Breast Cancer Survival Up With Everolimus + Exemestane
(HealthDay News) - Everolimus plus exemestane improves progression-free survival (PFS) for postmenopausal women with hormone-receptor (HR)-positive breast cancer; and pertuzumab plus trastuzumab plus docetaxel improves PFS in human epidermal growth factor receptor type 2 (HER2)-positive metastatic breast cancer, according to two studies published online December 7, 2011 in the New England Journal of Medicine to coincide with presentation at the annual San Antonio Breast Cancer Symposium, held from December 6 to 10.
José Baselga, MD, PhD (of the Massachusetts General Hospital Cancer Center in Boston) and colleagues compared the safety and efficacy of everolimus and exemestane with that of placebo and exemestane in 724 postmenopausal women with HR-positive breast cancer, who had recurrence or progression during treatment with nonsteroidal aromatase inhibitors, advanced disease, or both. PFS was the primary end point. The local investigators found that the everolimus plus exemestane and placebo groups had median PFS of 6.9 and 2.8 months, respectively (HR, 0.43), while according to central assessment, median PFS was 10.6 and 4.1 months, respectively (HR, 0.36).
In another study, Baselga and colleagues compared the safety and efficacy of pertuzumab plus trastuzumab and docetaxel (pertuzumab group) with that of placebo plus trastuzumab and docetaxel (control group), as first-line treatment for 808 patients with HER2-positive metastatic breast cancer. PFS was the primary end point. The median PFS was 12.4 and 18.5 months in the control and pertuzumab groups, respectively (HR, 0.62).

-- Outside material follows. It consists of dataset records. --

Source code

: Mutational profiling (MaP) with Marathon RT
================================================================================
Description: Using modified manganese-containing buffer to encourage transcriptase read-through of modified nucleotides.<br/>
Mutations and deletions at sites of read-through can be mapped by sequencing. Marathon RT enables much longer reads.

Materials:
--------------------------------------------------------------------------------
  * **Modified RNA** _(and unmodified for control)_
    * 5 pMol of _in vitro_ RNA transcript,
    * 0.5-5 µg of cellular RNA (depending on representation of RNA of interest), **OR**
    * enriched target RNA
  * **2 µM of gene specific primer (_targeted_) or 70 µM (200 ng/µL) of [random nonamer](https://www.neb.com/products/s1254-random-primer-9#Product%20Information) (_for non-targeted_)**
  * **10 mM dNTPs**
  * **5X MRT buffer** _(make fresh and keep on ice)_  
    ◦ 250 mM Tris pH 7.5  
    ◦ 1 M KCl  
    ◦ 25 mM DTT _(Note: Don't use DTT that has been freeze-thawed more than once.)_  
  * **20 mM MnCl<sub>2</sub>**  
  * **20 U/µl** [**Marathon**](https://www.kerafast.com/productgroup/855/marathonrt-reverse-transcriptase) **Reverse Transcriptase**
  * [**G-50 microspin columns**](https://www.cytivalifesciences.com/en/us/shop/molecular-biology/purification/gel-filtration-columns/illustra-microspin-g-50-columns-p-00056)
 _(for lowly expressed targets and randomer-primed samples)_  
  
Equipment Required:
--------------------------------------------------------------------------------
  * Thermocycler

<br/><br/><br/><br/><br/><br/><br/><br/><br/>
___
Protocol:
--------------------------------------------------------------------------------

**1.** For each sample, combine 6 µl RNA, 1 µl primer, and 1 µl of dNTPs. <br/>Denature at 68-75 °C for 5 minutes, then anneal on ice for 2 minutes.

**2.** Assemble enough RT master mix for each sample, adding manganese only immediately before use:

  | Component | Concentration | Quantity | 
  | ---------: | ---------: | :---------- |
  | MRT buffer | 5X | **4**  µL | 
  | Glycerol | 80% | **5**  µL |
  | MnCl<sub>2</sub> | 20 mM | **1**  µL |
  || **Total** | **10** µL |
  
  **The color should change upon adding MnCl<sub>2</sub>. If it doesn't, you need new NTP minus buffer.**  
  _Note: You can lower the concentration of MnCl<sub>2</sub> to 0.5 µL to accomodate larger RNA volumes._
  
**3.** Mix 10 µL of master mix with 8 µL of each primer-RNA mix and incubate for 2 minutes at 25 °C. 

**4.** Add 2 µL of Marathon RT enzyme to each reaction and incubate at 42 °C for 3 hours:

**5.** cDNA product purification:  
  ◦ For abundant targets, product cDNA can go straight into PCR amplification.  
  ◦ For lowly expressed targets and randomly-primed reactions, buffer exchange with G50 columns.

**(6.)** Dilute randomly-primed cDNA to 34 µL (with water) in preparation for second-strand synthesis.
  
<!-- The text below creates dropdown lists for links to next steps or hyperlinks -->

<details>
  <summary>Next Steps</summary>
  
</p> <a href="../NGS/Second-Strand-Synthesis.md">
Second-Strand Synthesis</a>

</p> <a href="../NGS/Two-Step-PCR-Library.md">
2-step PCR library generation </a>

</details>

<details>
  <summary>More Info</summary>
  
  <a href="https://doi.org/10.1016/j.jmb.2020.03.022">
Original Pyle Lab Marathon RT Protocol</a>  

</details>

"The combination of the anti-HER2 monoclonal antibodies pertuzumab and trastuzumab with docetaxel as first-line therapy prolonged progression-free survival in patients with HER2-positive metastatic breast cancer," write the authors of the second study.
The first study was funded by Novartis; the second study was funded by F. Hoffmann-La Roche and Genentech. Authors from both studies disclosed financial relationships with pharmaceutical companies, including those funding the studies.